When I came back out, I looked at my phone to see the time. It was almost four in the morning, which meant my alarm would be going off soon, anyway. I might as well get an early start… and alargecoffee. The ocean might be naturally invigorating, but it might need a little assistance today. It was going to be one of those days where I wished I could set up an IV and get a direct line of caffeine into my system. Before I could leave, though, I had one more thing I had to do and pulled out my phone.

Me: Good morning, Gramps. I’m heading to the beach.

I almost felt bad for messaging my grandfather so early, but he made me promise to let him know, no matter the time of day. That was one of the many mistakes I’d made on that fateful day eight years ago. I hadn’t let anyone know where I was going to be or when. I was fortunate that someone had been on the beach that day, who’d called for a rescue when they didn’t see me come back up. It was still muddled in my mind when I thought back to it. Of course, I’d blacked out, but I was told they’d found me propped up on a rock. There was no way the tide would have carried me to it, and I was in too much pain—and unconscious—to get myself there. It was counted as a miracle, one I was beyond thankful for. Of course, I also thought of the face underwater.

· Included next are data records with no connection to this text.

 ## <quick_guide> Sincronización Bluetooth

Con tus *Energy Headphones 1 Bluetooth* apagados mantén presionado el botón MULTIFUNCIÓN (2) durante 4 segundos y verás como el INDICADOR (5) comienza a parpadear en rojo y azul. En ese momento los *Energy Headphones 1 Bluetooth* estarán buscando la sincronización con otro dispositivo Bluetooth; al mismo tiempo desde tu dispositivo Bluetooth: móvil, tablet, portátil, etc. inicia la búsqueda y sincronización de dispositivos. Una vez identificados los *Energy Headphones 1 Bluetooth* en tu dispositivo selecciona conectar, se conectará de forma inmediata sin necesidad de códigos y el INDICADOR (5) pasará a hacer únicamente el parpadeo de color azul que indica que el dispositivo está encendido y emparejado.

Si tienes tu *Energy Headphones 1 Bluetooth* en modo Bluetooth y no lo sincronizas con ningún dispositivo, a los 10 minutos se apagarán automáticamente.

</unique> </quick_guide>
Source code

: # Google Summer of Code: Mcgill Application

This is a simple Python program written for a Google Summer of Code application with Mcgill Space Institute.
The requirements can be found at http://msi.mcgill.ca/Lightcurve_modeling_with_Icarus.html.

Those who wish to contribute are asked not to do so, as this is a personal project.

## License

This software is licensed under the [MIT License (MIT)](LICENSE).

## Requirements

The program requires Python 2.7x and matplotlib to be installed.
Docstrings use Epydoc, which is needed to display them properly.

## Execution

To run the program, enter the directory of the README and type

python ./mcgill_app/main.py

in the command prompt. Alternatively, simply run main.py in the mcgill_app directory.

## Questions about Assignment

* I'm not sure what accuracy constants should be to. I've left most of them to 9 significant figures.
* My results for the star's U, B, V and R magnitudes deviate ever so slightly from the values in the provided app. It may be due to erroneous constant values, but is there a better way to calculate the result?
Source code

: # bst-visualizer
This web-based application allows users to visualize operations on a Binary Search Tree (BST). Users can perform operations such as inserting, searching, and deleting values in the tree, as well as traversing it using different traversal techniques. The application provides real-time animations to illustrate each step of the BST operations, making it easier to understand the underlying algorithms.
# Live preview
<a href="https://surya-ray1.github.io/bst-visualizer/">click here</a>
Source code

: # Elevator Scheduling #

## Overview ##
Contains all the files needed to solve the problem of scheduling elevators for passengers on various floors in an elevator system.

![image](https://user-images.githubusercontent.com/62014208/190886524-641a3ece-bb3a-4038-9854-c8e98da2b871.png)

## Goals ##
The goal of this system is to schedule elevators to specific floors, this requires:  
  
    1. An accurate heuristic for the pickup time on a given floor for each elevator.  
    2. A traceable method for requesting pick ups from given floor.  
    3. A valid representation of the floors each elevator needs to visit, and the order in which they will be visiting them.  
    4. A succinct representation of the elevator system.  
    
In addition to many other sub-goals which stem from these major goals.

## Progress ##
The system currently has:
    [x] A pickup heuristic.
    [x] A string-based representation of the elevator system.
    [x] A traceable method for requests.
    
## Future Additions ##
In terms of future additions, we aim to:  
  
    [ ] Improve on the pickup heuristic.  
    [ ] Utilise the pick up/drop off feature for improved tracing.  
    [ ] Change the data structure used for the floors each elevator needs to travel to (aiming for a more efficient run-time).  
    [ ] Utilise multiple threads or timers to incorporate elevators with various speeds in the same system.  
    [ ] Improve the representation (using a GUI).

He had to have been an angel because I had gotten so turned around, I wouldn’t have been able to fight my way to the surface, and I had been out of breath when we broke through.

Gramps: A little early, isn’t it?

Me: Yeah. Can’t sleep. Gotta hit the water, my usual spot, between lifeguard towers five and six, straight out from the shop.

Gramps: Okay. Be safe and check in.

Me: Will do. Talk to you soon.

At that, I was on my way and parked before five. Despite the bite in the air and the deep black of the sky before the sun broke through, there were a few other cars in the lot.There was the unmanned security car that worked as well as a sticker on a house, and two other cars that belonged to scuba instructors who were drinking coffee between their cars, likely preparing themselves for the class that would be coming soon. We waved at each other when I got out of my truck.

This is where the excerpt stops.